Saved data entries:
══════

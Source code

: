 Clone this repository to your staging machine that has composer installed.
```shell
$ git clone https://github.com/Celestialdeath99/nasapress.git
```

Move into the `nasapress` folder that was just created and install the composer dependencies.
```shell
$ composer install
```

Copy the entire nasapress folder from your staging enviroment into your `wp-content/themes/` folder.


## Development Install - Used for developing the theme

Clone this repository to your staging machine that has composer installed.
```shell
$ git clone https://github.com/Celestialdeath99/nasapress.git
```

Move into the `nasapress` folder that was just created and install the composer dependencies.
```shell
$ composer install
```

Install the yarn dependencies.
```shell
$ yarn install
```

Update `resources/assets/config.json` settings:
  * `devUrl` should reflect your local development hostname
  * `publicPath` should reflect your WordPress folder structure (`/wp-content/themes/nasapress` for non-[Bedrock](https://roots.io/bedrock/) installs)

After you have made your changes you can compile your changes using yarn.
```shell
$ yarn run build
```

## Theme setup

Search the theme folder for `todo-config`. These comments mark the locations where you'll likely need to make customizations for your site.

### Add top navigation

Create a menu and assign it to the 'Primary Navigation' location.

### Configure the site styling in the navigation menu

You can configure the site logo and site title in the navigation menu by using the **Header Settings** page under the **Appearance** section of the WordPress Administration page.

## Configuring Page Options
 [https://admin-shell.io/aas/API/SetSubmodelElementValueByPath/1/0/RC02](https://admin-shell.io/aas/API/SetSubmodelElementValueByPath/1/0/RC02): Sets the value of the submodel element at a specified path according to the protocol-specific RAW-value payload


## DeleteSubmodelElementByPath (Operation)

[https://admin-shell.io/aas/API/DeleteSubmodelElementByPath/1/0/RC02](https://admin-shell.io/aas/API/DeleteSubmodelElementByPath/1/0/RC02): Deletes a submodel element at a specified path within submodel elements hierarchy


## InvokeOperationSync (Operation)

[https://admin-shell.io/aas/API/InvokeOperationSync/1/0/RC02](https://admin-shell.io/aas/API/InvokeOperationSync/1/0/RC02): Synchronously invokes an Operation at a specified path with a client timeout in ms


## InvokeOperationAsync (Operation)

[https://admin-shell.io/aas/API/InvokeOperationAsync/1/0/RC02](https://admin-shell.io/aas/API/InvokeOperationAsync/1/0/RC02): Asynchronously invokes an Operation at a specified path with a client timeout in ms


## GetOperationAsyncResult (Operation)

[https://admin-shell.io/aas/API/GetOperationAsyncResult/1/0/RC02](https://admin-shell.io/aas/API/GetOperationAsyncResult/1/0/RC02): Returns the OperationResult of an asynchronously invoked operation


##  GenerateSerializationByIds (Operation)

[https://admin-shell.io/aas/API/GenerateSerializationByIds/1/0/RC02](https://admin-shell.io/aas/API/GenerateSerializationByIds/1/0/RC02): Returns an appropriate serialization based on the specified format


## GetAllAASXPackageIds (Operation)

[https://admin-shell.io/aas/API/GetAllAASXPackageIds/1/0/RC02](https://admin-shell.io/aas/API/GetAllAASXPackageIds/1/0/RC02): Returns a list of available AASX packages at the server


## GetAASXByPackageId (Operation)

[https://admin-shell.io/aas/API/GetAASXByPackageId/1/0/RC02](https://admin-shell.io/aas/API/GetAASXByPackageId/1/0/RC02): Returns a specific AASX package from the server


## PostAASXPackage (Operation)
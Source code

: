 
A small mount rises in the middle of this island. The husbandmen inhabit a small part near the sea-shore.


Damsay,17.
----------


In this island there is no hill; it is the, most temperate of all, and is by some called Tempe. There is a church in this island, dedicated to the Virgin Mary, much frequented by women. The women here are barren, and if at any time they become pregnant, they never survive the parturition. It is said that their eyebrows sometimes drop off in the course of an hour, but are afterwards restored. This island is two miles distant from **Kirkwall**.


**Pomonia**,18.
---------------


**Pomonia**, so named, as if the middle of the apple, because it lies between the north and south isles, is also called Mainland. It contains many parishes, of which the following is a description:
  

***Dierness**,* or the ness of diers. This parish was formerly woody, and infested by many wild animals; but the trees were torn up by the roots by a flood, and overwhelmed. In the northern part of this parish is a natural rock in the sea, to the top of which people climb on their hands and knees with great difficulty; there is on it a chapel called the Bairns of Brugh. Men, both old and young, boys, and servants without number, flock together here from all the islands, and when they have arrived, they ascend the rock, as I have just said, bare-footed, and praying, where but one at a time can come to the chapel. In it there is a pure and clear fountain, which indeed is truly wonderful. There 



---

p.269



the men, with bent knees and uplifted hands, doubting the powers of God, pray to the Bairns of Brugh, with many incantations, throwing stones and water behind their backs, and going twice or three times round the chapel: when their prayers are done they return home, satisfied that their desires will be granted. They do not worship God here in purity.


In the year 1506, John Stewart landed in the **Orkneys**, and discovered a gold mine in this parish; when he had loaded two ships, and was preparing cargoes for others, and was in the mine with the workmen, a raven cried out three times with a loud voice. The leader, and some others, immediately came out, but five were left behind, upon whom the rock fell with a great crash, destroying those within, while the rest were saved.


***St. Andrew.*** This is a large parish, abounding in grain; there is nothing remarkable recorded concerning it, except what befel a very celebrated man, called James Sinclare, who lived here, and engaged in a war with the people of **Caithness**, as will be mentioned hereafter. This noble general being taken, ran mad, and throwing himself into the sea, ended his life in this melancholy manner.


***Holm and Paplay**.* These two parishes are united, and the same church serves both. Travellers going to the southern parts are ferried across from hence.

══════

_Exercise objective_
Wherever the string "content" occurs in the records above, copy that line.

_Answer space_
Copy the entire nasapress folder from your staging enviroment into your `wp-content/themes/` folder.
  * `publicPath` should reflect your WordPress folder structure (`/wp-content/themes/nasapress` for non-[Bedrock](https://roots.io/bedrock/) installs)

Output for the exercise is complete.